Hunt v. Hill involves a fight between the heirs of the Hunt family’s oil fortune. The case was settled in a U.S. District Court in Dallas in 2010 but continues to live on in numerous federal appeals over the distribution of trust funds and fee disputes among family members and their attorneys.
The Texas high court recently decided to hear one such fee dispute, Albert G. Hill Jr. v. Shamoun & Norman.
In this case, Dallas’ Shamoun & Norman sued former client Albert G. Hill Jr. in state court alleging he owed them a multimillion-dollar “performance incentive bonus” for helping settle Hunt v. Hill. But Hill countered he never signed a contract agreeing to pay that attorney fee.
A Dallas jury later awarded Shamoun & Norman $7.2 million in attorney fees under the theory of quantum meruit for the reasonable value of the services it rendered to settle those suits. But the trial court set aside the jury’s verdict and rendered a take-nothing judgment in Hill’s favor — a decision the Fifth Court of Appeals reversed.

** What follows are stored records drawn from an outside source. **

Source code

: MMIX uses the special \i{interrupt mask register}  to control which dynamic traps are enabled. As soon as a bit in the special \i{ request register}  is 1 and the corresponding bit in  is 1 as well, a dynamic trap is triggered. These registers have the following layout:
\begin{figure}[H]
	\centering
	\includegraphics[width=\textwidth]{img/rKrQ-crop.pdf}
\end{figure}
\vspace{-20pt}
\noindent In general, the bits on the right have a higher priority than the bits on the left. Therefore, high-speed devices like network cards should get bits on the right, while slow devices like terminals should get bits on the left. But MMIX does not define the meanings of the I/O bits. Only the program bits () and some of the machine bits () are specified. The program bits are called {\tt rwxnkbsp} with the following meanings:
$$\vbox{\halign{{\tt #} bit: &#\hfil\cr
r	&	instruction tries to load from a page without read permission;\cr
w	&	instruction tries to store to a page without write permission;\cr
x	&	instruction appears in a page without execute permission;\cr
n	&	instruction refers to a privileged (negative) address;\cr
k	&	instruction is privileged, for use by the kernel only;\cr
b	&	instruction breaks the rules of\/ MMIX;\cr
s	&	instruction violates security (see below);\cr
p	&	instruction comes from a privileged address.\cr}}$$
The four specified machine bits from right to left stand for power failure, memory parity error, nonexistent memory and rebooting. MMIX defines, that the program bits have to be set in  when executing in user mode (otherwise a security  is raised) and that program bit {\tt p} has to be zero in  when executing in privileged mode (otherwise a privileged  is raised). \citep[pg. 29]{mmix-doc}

Hill appealed the verdict arguing he shouldn’t have to pay for a bonus that was never put in writing. The Texas Supreme Court agreed June 16 to hear the case to determine whether attorneys can recover fees under the theory of quantum meruit if their oral contract is unenforceable.
The opposing parties will bring two of the biggest guns in Texas appellate law with them to the high court’s oral arguments. Shamoun & Norman is represented by former Texas Supreme Court Justice Wallace Jefferson, who is now a partner in Austin’s Alexander Dubose Jefferson & Townsend.
Jefferson declined to comment.
Hill is represented by James Ho, a former Texas solicitor general and partner in the Dallas office of Gibson Dunn & Crutcher, who’s mentioned as a potential candidate for the U.S. Court of Appeals for the Fifth Circuit.
“This lawsuit exemplifies why so many Texans have such disdain for lawyers. Texas law prevents attorney fraud and abuse by requiring lawyers to reduce contingency fee agreements to writing,” said Ho, who has lined up considerable amici support for Hill’s position. “It is a simple requirement, and we agree with the district judge, the solicitor general, and the business community that it should be enforced, not nullified by lawsuits like this.”